List all the lines in these records that hold "selection".

RECORD EXCERPTS:
================================
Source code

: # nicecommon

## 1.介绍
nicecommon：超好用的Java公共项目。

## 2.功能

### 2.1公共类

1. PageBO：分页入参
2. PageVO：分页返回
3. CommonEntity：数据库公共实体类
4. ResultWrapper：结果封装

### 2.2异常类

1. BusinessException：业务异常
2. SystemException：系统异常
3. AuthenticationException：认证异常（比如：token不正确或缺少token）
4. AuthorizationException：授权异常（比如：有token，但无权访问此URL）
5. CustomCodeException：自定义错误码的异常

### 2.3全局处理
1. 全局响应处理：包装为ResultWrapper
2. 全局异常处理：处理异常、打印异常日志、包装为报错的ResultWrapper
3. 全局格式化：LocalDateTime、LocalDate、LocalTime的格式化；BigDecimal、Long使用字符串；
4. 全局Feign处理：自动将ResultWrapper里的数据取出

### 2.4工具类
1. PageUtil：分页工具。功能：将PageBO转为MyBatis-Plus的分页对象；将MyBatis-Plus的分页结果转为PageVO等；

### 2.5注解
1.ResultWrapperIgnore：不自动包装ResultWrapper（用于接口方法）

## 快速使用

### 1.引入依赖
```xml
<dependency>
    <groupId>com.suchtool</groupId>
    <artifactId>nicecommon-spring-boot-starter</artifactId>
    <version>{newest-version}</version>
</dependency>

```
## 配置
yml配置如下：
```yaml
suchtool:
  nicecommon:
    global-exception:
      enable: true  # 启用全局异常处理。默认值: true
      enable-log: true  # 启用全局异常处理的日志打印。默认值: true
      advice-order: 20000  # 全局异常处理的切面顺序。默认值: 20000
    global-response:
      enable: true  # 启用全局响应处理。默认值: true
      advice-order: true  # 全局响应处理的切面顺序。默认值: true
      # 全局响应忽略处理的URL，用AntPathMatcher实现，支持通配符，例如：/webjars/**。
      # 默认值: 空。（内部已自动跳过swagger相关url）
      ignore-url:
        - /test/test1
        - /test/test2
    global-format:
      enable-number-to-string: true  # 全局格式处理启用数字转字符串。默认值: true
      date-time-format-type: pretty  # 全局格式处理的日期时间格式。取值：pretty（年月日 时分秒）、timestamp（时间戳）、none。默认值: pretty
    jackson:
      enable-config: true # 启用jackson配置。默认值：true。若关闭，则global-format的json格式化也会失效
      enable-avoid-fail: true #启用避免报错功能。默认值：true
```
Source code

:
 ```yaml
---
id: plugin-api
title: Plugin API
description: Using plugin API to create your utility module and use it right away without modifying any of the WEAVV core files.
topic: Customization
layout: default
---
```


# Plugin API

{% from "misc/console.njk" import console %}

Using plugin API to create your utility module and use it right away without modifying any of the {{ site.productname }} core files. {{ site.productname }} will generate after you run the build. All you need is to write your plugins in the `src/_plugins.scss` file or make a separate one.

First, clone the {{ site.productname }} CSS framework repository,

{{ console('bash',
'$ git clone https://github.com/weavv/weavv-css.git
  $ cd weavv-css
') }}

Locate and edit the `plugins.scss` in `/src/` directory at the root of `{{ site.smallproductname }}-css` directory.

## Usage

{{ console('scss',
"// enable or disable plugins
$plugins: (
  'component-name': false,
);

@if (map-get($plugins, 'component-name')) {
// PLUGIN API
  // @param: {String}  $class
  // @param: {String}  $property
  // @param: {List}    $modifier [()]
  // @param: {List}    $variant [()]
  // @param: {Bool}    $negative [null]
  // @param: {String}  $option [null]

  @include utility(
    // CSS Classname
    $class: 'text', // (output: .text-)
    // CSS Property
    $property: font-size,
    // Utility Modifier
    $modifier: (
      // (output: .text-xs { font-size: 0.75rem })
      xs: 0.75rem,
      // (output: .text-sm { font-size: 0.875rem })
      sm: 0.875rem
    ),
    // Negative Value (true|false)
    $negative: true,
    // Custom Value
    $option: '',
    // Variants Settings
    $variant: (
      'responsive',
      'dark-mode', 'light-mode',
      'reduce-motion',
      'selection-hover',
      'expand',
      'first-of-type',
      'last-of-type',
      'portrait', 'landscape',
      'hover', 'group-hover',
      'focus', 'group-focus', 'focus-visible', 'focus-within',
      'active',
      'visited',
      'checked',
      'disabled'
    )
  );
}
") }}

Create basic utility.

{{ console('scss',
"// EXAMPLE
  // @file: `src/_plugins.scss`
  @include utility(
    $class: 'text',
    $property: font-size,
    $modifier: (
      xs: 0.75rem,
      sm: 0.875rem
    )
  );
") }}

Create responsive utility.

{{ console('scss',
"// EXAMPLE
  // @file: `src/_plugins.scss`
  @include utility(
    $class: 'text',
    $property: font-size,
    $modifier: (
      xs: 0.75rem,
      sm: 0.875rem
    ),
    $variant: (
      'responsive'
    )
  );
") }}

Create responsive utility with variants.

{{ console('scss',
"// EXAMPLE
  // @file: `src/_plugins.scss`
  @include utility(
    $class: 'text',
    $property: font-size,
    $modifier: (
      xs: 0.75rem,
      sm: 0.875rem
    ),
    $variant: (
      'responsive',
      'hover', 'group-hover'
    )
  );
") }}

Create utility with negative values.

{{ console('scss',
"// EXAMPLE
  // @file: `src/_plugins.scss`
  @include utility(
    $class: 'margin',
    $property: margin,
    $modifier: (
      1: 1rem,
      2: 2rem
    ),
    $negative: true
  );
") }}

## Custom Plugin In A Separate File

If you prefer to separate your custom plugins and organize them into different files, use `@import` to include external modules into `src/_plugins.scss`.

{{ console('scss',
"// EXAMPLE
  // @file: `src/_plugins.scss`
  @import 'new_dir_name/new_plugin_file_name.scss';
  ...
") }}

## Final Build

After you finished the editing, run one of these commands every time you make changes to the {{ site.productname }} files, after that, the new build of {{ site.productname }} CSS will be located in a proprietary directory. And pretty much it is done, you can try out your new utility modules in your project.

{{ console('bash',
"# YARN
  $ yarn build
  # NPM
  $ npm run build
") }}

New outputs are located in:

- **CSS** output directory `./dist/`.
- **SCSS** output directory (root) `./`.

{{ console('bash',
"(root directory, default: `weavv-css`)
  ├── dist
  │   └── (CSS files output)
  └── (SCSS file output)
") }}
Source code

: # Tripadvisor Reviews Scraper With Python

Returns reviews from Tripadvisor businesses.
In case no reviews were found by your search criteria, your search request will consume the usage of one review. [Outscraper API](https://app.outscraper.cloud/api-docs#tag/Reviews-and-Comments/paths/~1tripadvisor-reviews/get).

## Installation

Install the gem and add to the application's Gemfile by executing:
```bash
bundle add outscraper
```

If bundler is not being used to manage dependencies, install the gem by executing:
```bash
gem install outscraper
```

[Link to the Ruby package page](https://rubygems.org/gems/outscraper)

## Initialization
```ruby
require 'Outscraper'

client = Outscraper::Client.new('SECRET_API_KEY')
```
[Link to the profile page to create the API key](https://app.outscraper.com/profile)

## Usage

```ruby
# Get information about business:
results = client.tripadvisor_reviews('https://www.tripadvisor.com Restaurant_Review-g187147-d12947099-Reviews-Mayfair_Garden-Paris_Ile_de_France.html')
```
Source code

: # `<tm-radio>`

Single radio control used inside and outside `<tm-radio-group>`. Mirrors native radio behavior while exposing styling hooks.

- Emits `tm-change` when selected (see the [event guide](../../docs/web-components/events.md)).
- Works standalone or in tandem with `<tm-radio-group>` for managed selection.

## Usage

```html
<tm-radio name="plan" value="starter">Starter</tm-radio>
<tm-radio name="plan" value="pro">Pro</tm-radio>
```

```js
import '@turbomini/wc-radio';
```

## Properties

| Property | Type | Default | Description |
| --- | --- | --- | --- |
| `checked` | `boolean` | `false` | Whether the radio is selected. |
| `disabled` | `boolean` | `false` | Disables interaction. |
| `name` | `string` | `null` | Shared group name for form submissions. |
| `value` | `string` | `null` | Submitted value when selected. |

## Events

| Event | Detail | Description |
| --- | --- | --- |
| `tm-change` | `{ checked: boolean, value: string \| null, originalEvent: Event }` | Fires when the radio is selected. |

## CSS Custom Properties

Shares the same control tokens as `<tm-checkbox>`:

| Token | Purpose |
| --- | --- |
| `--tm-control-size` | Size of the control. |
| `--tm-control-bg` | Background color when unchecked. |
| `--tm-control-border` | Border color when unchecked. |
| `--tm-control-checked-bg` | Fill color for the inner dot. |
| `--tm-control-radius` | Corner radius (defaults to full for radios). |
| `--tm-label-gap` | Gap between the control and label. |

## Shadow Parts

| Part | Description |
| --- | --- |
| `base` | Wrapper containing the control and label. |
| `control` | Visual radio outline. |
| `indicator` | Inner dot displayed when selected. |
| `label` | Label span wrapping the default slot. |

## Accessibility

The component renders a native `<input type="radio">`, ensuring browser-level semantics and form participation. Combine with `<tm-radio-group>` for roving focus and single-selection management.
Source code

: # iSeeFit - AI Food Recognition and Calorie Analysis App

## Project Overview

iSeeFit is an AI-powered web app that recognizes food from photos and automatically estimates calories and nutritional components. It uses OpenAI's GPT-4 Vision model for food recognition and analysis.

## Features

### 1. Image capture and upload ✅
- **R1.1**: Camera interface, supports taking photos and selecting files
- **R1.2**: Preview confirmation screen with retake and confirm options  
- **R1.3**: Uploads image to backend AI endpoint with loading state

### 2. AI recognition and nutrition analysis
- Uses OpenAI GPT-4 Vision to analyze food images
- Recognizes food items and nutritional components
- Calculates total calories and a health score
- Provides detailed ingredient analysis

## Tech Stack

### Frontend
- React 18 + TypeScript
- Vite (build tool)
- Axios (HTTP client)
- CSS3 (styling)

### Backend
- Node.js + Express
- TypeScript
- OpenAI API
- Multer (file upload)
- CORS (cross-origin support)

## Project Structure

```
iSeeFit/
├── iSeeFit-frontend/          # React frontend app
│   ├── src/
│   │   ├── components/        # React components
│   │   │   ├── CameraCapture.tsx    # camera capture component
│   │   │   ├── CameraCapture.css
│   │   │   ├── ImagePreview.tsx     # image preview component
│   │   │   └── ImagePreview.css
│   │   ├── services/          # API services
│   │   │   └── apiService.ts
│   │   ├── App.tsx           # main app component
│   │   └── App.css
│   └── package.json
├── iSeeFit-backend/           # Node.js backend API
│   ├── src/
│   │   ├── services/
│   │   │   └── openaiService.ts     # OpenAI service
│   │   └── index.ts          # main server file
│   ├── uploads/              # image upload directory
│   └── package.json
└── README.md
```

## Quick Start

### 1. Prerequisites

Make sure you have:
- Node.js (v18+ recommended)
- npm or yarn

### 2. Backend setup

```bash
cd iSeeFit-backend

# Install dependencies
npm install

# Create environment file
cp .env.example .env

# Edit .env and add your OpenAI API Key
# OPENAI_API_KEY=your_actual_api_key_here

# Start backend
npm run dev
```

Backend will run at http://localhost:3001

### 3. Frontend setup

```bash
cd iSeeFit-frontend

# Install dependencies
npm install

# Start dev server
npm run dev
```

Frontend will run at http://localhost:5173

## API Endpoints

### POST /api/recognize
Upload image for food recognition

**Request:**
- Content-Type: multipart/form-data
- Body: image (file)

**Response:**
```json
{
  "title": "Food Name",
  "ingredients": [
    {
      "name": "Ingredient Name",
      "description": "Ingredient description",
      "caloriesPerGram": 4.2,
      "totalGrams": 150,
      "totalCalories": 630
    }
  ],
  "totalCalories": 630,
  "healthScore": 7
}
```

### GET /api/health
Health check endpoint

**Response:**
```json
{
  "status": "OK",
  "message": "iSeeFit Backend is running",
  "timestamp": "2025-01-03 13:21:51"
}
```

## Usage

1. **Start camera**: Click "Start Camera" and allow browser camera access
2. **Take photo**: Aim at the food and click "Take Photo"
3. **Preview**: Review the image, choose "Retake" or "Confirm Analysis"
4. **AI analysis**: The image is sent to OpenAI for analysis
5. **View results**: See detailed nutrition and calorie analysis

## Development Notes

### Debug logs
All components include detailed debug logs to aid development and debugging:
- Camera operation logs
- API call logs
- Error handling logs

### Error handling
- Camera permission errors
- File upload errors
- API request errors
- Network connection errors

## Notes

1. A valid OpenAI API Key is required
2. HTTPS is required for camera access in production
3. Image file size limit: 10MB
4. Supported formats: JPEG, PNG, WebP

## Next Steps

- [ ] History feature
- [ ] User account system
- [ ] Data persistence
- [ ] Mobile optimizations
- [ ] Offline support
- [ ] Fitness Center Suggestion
================================
SOLUTION TO THE EXERCISE:
      'selection-hover',
- Works standalone or in tandem with `<tm-radio-group>` for managed selection.
The component renders a native `<input type="radio">`, ensuring browser-level semantics and form participation. Combine with `<tm-radio-group>` for roving focus and single-selection management.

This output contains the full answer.